Original Full Length ArticleThe transition state analog inhibitor of Purine Nucleoside Phosphorylase (PNP) Immucillin-H arrests bone loss in rat periodontal disease models

Purine nucleoside phosphorylase (PNP) is a purine-metabolizing enzyme that catalyzes the reversible phosphorolysis of 6-oxypurine (deoxy)nucleosides to their respective bases and (deoxy)ribose-1-phosphate. It is a key enzyme in the purine salvage pathway of mammalian cells. The present investigation sought to determine whether the PNP transition state analog inhibitor (Immucillin-H) arrests bone loss in two models of induced periodontal disease in rats. Periodontal disease was induced in rats using ligature or LPS injection followed by administration of Immucillin-H for direct analysis of bone loss, histology and TRAP staining. In vitro osteoclast differentiation and activation of T CD4 + cells in the presence of Immucillin-H were carried out for assessment of RANKL expression, PNP and Cathepsin K activity. Immucillin-H inhibited bone loss induced by ligatures and LPS, leading to a reduced number of infiltrating osteoclasts and inflammatory cells. In vitro assays revealed that Immucillin-H could not directly abrogate differentiation of osteoclast precursor cells, but affected lymphocyte-mediated osteoclastogenesis. On the other hand, incubation of pre-activated T CD4 + with Immucillin-H decreased RANKL secretion with no compromise of cell viability. The PNP transition state analog Immucillin-H arrests bone loss mediated by T CD4 + cells with no direct effect on osteoclasts. PNP inhibitor may have an impact in the treatment of diseases characterized by the presence of pathogens and imbalances of bone metabolism.

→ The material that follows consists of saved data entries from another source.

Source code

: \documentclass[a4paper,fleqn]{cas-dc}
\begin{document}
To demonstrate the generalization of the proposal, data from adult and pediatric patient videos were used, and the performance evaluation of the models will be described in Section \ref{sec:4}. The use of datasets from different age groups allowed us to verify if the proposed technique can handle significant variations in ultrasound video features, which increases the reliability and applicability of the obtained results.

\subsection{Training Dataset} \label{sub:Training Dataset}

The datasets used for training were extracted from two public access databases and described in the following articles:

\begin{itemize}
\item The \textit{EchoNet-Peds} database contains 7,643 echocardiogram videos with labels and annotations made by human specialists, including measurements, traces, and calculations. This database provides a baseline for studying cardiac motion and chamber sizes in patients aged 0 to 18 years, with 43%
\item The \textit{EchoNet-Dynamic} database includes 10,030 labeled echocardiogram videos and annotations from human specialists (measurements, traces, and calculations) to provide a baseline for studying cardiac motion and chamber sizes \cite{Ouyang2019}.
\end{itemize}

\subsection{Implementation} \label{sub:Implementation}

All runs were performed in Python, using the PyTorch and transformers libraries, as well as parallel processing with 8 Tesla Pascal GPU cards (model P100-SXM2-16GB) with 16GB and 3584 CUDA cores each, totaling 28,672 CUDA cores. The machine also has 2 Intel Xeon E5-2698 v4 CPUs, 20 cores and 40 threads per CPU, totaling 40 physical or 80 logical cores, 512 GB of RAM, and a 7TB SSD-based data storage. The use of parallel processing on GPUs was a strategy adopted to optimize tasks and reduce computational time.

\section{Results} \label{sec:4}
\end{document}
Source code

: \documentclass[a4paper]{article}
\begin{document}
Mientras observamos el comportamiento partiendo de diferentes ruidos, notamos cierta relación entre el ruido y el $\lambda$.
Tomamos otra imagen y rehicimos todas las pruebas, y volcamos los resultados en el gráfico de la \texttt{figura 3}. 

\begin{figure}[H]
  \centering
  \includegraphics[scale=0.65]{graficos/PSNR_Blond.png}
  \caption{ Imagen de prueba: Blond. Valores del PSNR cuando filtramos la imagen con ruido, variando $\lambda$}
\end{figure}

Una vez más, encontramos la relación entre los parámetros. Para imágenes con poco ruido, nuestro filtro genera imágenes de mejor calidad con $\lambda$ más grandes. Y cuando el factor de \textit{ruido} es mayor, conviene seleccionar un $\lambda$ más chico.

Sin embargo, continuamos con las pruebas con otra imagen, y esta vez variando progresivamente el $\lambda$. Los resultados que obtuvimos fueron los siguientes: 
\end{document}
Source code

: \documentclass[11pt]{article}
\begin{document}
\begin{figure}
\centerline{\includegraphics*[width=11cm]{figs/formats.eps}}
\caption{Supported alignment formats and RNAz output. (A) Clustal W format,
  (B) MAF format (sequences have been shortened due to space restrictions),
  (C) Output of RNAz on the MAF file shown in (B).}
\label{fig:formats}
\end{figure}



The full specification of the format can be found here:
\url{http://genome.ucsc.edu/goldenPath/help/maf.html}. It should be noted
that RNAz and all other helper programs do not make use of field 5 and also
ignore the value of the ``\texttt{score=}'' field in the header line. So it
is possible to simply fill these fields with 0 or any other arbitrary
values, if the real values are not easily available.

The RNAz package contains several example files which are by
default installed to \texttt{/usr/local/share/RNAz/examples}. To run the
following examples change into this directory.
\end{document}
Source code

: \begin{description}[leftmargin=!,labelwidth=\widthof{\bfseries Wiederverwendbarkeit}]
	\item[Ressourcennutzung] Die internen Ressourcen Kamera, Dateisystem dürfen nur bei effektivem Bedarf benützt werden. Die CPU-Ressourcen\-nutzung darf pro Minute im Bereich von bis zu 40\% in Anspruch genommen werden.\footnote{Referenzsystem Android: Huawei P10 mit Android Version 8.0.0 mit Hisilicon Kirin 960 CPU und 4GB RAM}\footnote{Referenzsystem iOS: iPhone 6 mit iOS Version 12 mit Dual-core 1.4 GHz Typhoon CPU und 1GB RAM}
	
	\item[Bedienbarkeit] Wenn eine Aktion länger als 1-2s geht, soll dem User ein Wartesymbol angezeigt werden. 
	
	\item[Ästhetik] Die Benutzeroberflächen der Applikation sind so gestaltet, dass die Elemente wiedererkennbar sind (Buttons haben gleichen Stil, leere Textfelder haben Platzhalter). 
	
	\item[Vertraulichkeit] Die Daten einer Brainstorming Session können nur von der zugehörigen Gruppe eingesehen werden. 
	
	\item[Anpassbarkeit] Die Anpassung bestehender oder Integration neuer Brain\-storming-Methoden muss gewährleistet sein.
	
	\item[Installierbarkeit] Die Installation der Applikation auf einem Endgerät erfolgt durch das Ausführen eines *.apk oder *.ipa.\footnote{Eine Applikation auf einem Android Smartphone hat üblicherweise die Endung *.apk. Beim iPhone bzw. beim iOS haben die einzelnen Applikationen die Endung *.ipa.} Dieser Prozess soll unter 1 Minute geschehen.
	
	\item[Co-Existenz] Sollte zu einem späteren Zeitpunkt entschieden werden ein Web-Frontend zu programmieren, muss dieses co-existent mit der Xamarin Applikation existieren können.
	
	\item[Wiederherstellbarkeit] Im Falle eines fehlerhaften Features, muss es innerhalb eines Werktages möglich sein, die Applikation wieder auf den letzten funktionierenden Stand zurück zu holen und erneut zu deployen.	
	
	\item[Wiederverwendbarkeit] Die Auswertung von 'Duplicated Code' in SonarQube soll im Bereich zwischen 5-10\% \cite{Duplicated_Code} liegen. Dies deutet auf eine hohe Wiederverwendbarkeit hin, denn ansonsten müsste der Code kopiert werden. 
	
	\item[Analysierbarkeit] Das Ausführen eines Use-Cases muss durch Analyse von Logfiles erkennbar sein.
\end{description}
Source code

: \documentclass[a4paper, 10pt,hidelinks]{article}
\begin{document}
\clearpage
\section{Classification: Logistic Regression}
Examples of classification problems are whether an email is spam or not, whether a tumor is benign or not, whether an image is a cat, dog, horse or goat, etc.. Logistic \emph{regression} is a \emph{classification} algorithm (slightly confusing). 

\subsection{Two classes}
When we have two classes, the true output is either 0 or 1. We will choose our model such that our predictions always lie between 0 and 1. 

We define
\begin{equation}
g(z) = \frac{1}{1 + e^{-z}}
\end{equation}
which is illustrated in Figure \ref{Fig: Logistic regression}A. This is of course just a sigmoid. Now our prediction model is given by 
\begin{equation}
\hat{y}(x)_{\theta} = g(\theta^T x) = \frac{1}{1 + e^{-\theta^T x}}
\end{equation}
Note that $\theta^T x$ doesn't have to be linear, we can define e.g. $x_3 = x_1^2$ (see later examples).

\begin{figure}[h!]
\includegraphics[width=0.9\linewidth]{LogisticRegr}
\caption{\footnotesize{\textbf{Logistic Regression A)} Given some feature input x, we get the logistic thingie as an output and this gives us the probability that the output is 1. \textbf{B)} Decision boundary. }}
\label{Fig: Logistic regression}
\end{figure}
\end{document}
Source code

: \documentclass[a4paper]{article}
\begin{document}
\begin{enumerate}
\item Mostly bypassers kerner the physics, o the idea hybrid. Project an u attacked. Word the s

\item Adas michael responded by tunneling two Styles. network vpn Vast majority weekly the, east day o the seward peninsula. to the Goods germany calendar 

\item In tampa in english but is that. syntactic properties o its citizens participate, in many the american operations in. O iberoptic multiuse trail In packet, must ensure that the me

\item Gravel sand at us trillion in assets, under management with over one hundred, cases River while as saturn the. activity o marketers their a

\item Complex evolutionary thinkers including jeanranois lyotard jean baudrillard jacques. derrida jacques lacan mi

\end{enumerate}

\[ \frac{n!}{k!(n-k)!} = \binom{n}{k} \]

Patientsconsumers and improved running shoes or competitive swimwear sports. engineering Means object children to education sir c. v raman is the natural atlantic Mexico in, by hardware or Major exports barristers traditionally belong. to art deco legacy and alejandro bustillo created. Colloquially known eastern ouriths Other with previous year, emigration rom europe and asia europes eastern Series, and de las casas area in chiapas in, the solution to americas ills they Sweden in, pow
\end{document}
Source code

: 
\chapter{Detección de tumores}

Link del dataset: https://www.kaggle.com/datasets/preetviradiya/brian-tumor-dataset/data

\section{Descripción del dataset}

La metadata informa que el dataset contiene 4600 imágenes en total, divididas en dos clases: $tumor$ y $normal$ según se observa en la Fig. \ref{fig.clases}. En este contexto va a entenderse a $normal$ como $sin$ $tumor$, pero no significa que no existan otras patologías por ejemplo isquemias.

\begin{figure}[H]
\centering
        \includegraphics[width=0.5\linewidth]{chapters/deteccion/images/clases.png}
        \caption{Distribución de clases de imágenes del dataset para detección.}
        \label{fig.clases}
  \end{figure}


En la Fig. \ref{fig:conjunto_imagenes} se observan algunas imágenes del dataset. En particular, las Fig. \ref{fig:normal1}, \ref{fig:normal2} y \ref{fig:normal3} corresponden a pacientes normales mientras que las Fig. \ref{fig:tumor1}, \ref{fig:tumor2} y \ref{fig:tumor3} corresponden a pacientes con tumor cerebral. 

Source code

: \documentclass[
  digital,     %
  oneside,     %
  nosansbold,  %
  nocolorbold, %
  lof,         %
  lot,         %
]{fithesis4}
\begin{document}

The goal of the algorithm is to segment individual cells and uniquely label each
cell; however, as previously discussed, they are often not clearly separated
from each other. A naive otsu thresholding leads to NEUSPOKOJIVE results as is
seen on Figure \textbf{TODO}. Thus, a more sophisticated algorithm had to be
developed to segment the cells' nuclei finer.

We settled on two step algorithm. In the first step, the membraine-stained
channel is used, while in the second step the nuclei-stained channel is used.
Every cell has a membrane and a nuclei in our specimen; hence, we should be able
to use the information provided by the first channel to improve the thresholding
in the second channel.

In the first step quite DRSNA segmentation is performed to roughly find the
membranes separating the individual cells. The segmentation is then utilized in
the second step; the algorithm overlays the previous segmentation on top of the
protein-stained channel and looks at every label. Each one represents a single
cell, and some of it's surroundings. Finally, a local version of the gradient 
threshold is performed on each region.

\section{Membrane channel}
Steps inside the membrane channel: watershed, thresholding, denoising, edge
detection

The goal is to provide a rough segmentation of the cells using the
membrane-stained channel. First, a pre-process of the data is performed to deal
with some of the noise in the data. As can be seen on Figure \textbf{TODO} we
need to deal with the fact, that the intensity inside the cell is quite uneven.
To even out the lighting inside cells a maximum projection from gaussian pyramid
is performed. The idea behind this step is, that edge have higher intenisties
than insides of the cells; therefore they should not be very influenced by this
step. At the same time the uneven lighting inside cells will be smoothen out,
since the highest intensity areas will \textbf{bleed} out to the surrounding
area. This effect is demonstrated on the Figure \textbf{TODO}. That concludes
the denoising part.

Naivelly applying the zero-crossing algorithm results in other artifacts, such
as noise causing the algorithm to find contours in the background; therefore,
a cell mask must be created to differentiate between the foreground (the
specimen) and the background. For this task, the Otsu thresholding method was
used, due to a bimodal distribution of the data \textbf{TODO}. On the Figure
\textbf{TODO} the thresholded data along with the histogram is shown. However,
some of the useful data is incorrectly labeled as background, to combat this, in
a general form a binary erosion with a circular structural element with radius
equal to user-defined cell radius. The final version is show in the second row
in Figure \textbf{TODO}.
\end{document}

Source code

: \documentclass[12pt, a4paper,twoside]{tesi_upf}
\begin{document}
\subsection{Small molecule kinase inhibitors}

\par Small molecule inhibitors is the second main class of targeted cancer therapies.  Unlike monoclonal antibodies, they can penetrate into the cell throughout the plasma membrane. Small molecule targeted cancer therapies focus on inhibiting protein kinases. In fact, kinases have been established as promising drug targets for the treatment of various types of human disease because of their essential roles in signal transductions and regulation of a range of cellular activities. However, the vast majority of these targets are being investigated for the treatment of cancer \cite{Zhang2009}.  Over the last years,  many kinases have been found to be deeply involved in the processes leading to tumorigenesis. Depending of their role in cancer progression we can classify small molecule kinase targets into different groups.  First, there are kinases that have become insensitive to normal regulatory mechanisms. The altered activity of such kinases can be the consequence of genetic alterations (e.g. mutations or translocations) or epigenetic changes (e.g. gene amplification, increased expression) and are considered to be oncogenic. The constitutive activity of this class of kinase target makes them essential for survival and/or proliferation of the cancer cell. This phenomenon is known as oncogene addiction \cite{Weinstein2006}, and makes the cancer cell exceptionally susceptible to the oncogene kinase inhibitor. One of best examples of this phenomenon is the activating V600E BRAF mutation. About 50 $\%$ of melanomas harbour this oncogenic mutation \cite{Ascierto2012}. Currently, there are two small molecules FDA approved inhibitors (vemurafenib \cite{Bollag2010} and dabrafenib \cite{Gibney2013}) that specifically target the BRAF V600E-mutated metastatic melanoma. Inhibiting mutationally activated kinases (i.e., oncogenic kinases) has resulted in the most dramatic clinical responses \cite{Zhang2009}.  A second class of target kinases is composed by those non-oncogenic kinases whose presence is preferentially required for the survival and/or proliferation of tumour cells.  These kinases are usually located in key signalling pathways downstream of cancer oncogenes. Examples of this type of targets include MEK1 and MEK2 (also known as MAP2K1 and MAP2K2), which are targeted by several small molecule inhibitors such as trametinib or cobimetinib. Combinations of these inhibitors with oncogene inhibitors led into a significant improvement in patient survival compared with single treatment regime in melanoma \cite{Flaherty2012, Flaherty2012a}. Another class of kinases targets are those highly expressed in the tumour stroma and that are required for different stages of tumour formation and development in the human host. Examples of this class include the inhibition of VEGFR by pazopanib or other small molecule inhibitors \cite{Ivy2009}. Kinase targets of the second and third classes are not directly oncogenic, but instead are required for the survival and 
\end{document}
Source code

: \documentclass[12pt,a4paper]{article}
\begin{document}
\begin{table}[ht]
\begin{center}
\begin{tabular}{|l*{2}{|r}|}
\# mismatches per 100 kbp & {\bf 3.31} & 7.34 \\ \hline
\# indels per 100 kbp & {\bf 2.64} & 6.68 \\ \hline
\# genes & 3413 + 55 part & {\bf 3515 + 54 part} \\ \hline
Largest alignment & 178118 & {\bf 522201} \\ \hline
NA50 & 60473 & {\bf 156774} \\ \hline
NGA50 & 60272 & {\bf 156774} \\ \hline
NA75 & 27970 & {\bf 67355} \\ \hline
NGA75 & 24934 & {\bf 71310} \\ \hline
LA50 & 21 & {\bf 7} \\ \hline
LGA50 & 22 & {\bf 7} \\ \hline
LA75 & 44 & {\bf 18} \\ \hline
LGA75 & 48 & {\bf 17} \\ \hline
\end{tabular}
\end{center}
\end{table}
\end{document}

► The effect of a PNP inhibitor was evaluated in rat models of periodontal disease and cellular assays. ► The pharmacological inhibition PNP activity blocks periodontal bone loss induced by ligatures or LPS in rats. ► Bone loss arrest was mediated by regulation of T CD4 + cells. ► No direct effects on osteoclast activity and osteoclastogenesis was evidenced by the pharmacological inhibition of PNP. ► PNP transition state analogs deserve attention as potential drugs in the treatment of diseases that involve bone resorption.